Alcuni critici potrebbero addirittura sentirsi traditi, o quantomeno sbeffeggiati da un film del genere: si fa davvero fatica a credere che Assayas non abbia tenuto conto di certe possibili reazioni, specie in quei frangenti che i più smaliziati tendono a recepire con disagio. Sprezzante, il regista se ne esce con cose che effettivamente lasciano interdetti, il che è sempre meglio che lasciare indifferenti; tanto che a distanza di ore dalla fine della proiezione siamo ancora qui a domandarci come certi elementi si leghino, sforzandoci di capire come mai un oggetto del genere sia così dannatamente accattivante a dispetto della sua vaporosità. Sforzi che si riveleranno vani.

Né si può dire che Assayas calchi troppo la mano su componenti che sa bene sarebbero potute scoppiargli in mano, un po’ come avviene ne La foresta dei sogni di Gus Van Sant, amaramente impacciato nel suo farci credere di avere anche solo una vaga idea di ciò di cui sta parlando. Non in Personal Shopper, dove tutto è subordinato alla resa del particolare dispositivo costruito da Assayas. Che con questo suo ultimo lavoro fa qualcosa di veramente strano, a cui non siamo più abituati, ovvero giocare con coloro che guardano. Certo, bisogna mettere in conto un certo numero di persone che non accettano di essere stuzzicate; ma forse il regista, non senza una certa ironia, intende scuotere loro per primi.

In fondo Personal Shopper potrebbe non essere stato concepito per essere un “bel film”, bensì un’esperienza distorta verso la quale si sperimenta attrazione e repulsione al tempo stesso.
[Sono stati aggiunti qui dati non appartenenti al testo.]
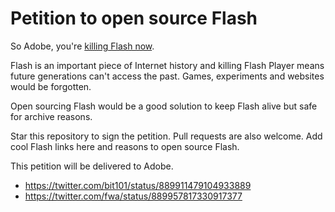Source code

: # Petition to open source Flash

So Adobe, you're [killing Flash now](https://blogs.adobe.com/conversations/2017/07/adobe-flash-update.html).

Flash is an important piece of Internet history and killing Flash Player means future generations can't access the past. Games, experiments and websites would be forgotten.

Open sourcing Flash would be a good solution to keep Flash alive but safe for archive reasons.

Star this repository to sign the petition. Pull requests are also welcome. Add cool Flash links here and reasons to open source Flash.

This petition will be delivered to Adobe.

- https://twitter.com/bit101/status/889911479104933889
- https://twitter.com/fwa/status/889957817330917377
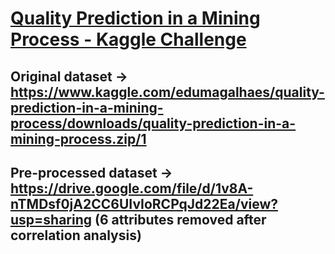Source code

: # **[Quality Prediction in a Mining Process - Kaggle Challenge](https://www.kaggle.com/edumagalhaes/quality-prediction-in-a-mining-process)**

## Original dataset -> https://www.kaggle.com/edumagalhaes/quality-prediction-in-a-mining-process/downloads/quality-prediction-in-a-mining-process.zip/1

## Pre-processed dataset -> https://drive.google.com/file/d/1v8A-nTMDsf0jA2CC6UIvIoRCPqJd22Ea/view?usp=sharing (6 attributes removed after correlation analysis)
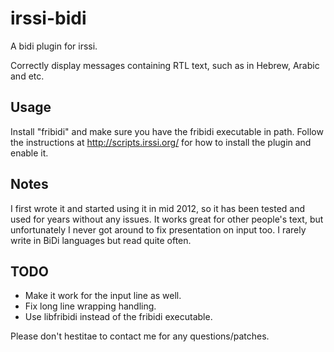 # irssi-bidi
A bidi plugin for irssi.

Correctly display messages containing RTL text, such as in Hebrew, Arabic and etc.

## Usage
Install "fribidi" and make sure you have the fribidi executable in path.
Follow the instructions at http://scripts.irssi.org/ for how to install the plugin and enable it.

## Notes
I first wrote it and started using it in mid 2012, so it has been tested and used for years without any issues. It works great for other people's text, but unfortunately I never got around to fix presentation on input too. I rarely write in BiDi languages but read quite often.

## TODO
  * Make it work for the input line as well.
  * Fix long line wrapping handling.
  * Use libfribidi instead of the fribidi executable.

Please don't hestitae to contact me for any questions/patches.
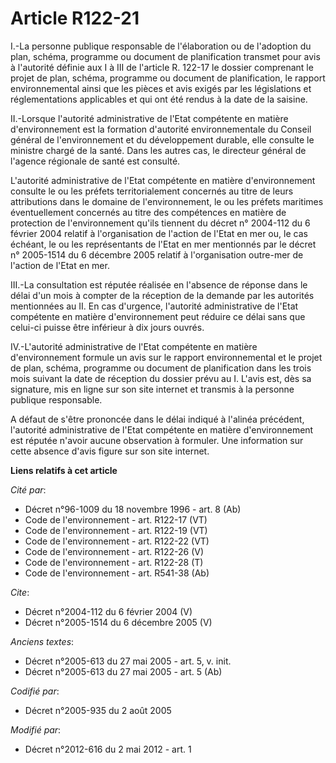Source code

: # Article R122-21

I.-La personne publique responsable de l'élaboration ou de l'adoption du plan, schéma, programme ou document de planification
transmet pour avis à l'autorité définie aux I à III de l'article R. 122-17 le dossier comprenant le projet de plan, schéma,
programme ou document de planification, le rapport environnemental ainsi que les pièces et avis exigés par les législations
et réglementations applicables et qui ont été rendus à la date de la saisine. 

II.-Lorsque l'autorité administrative de l'Etat compétente en matière d'environnement est la formation d'autorité
environnementale du Conseil général de l'environnement et du développement durable, elle consulte le ministre chargé de la
santé. Dans les autres cas, le directeur général de l'agence régionale de santé est consulté. 

L'autorité administrative de l'Etat compétente en matière d'environnement consulte le ou les préfets territorialement
concernés au titre de leurs attributions dans le domaine de l'environnement, le ou les préfets maritimes éventuellement
concernés au titre des compétences en matière de protection de l'environnement qu'ils tiennent du décret n° 2004-112 du 6
février 2004 relatif à l'organisation de l'action de l'Etat en mer ou, le cas échéant, le ou les représentants de l'Etat en
mer mentionnés par le décret n° 2005-1514 du 6 décembre 2005 relatif à l'organisation outre-mer de l'action de l'Etat en
mer. 

III.-La consultation est réputée réalisée en l'absence de réponse dans le délai d'un mois à compter de la réception de la
demande par les autorités mentionnées au II. En cas d'urgence, l'autorité administrative de l'Etat compétente en matière
d'environnement peut réduire ce délai sans que celui-ci puisse être inférieur à dix jours ouvrés. 

IV.-L'autorité administrative de l'Etat compétente en matière d'environnement formule un avis sur le rapport environnemental
et le projet de plan, schéma, programme ou document de planification dans les trois mois suivant la date de réception du
dossier prévu au I. L'avis est, dès sa signature, mis en ligne sur son site internet et transmis à la personne publique
responsable. 

A défaut de s'être prononcée dans le délai indiqué à l'alinéa précédent, l'autorité administrative de l'Etat compétente en
matière d'environnement est réputée n'avoir aucune observation à formuler. Une information sur cette absence d'avis figure
sur son site internet.

**Liens relatifs à cet article**

_Cité par_:

  - Décret n°96-1009 du 18 novembre 1996 - art. 8 (Ab)
  - Code de l'environnement - art. R122-17 (VT)
  - Code de l'environnement - art. R122-19 (VT)
  - Code de l'environnement - art. R122-22 (VT)
  - Code de l'environnement - art. R122-26 (V)
  - Code de l'environnement - art. R122-28 (T)
  - Code de l'environnement - art. R541-38 (Ab)

_Cite_:

  - Décret n°2004-112 du 6 février 2004 (V)
  - Décret n°2005-1514 du 6 décembre 2005 (V)

_Anciens textes_:

  - Décret n°2005-613 du 27 mai 2005 - art. 5, v. init.
  - Décret n°2005-613 du 27 mai 2005 - art. 5 (Ab)

_Codifié par_:

  - Décret n°2005-935 du 2 août 2005

_Modifié par_:

  - Décret n°2012-616 du 2 mai 2012 - art. 1
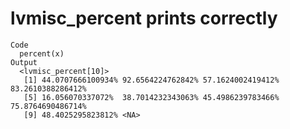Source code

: # lvmisc_percent prints correctly

    Code
      percent(x)
    Output
      <lvmisc_percent[10]>
       [1] 44.0707666100934% 92.6564224762842% 57.1624002419412% 83.2610388286412%
       [5] 16.056070337072%  38.7014232343063% 45.4986239783466% 75.8764690486714%
       [9] 48.4025295823812% <NA>             

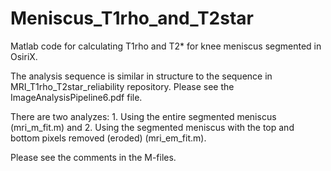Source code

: # Meniscus_T1rho_and_T2star
Matlab code for calculating T1rho and T2* for knee meniscus segmented in OsiriX.

The analysis sequence is similar in structure to the sequence in MRI_T1rho_T2star_reliability repository.  Please see the ImageAnalysisPipeline6.pdf file.

There are two analyzes:  1. Using the entire segmented meniscus (mri_m_fit.m) and 2. Using the segmented meniscus with the top and bottom pixels removed (eroded) (mri_em_fit.m).

Please see the comments in the M-files.
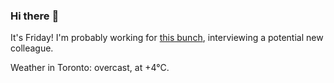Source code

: ### Hi there :wave:

It's Friday! I'm probably working for [this bunch](https://github.com/kohofinancial), interviewing a potential new colleague.

Weather in Toronto: overcast, at +4°C.

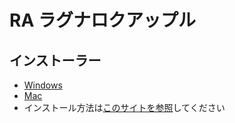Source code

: # RA ラグナロクアップル

## インストーラー

- <a href = "./dist/RA%20Setup%201.0.0.exe" target="_blank">Windows</a>
- <a href = "./dist/RA-1.0.0.dmg" target="_blank">Mac</a>
- インストール方法は<a href = "https://voicevox.hiroshiba.jp/how_to_use/" target="_blank">このサイトを参照</a>してください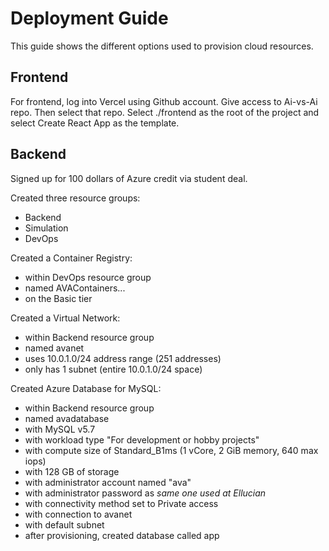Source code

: # Deployment Guide

This guide shows the different options used to provision cloud resources.

## Frontend

For frontend, log into Vercel using Github account.
Give access to Ai-vs-Ai repo. Then select that repo.
Select ./frontend as the root of the project and select Create React App as the template.

## Backend

Signed up for 100 dollars of Azure credit via student deal.

Created three resource groups:

- Backend
- Simulation
- DevOps

Created a Container Registry:

- within DevOps resource group
- named AVAContainers...
- on the Basic tier

Created a Virtual Network:

- within Backend resource group
- named avanet
- uses 10.0.1.0/24 address range (251 addresses)
- only has 1 subnet (entire 10.0.1.0/24 space)

Created Azure Database for MySQL:

- within Backend resource group
- named avadatabase
- with MySQL v5.7
- with workload type "For development or hobby projects"
- with compute size of Standard_B1ms (1 vCore, 2 GiB memory, 640 max iops)
- with 128 GB of storage
- with administrator account named "ava"
- with administrator password as _same one used at Ellucian_
- with connectivity method set to Private access
- with connection to avanet
- with default subnet
- after provisioning, created database called app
E sembra che a parlare sia lo stesso Assayas quando lo sconosciuto con cui si sta scambiando messaggi le chiede: «cosa ti spaventa? Cos’è che ti mette a disagio»?

Ci si lasci perciò destabilizzare da questo grattacapo senza soluzione, un po’ Poltergeist, un po’ Femme Fatale e pure un po’ 8½ perché sì, trattandosi en passant anche di film su come un film “non andrebbe mai fatto” (!), malgrado il processo di Assayas, a differenza di quello di Fellini, sia decisamente più consapevole. Personal Shopper potrebbe peraltro fungere da Goodbye to Language 3D di questa edizione, mosso com’è da una tensione analoga verso lo stato di questo mezzo e le possibili direzioni che si accinge ad intraprendere. O come il Pasolini di Abel Ferrara, mostrato due anni or sono a Venezia e cassato come pessimo senza nemmeno passare dal via.

Ecco, come già evidenziato, ci sono film che non sono fatti per essere “belli”, “riusciti”, che non debbono consolarci o confermarci nei nostri schemi; opere nate per dividere, perché inquietano, si prendono gioco della nostra capacità di saperli leggere: a quanti piace sentirsi dare implicitamente dello stupido quantunque nessuno abbia inteso farlo? Le reazioni smodate, in un senso o nell’altro, certificano la necessità di qualcuno che metta alla prova, che una volta tanto si assuma la responsabilità di spronarci a credere che una nuova visione, dunque un mondo diverso, sia possibile.

Anche a costo di dover passare da un film così pedante, che prima ti conquista, poi ti confonde e dopo ancora ti lascia lì, stordito, davanti a un vicolo cieco. Lo stesso vicolo cieco che ti costringe a capire fino a che punto sia vero quanto segue: non sta scritto in nessun posto che quel sentiero debba portati da qualche parte, verso una meta precisa, essendo l’obiettivo il viaggio stesso. Chi fino a quel punto non si è preoccupato d’altro che di giungere a destinazione, si sente allora tradito, addirittura offeso; e nella stragrande maggioranza dei casi avrebbe tutte le ragioni per esserlo. Non stavolta. Non con Personal Shopper. Alla fine tocca infatti domandarsi cosa cerchiamo da questo tanto chiacchierato cinema; ma soprattutto perché. Da spettatore, sinceramente, non chiedo molto altro.

[rating title=”Voto di Antonio” value=”8″ layout=”left”]

Personal Shopper (Francia, 2016) di Olivier Assayas. Con Kristen Stewart, Lars Eidinger, Anders Danielsen Lie, Nora von Waldstätten, Sigrid Bouaziz, David Bowles, Ty Olwin, Fabrice Reeves, Pamela Betsy Cooper, Leo Haidar, Benoit Peverelli ed Abigail Millar.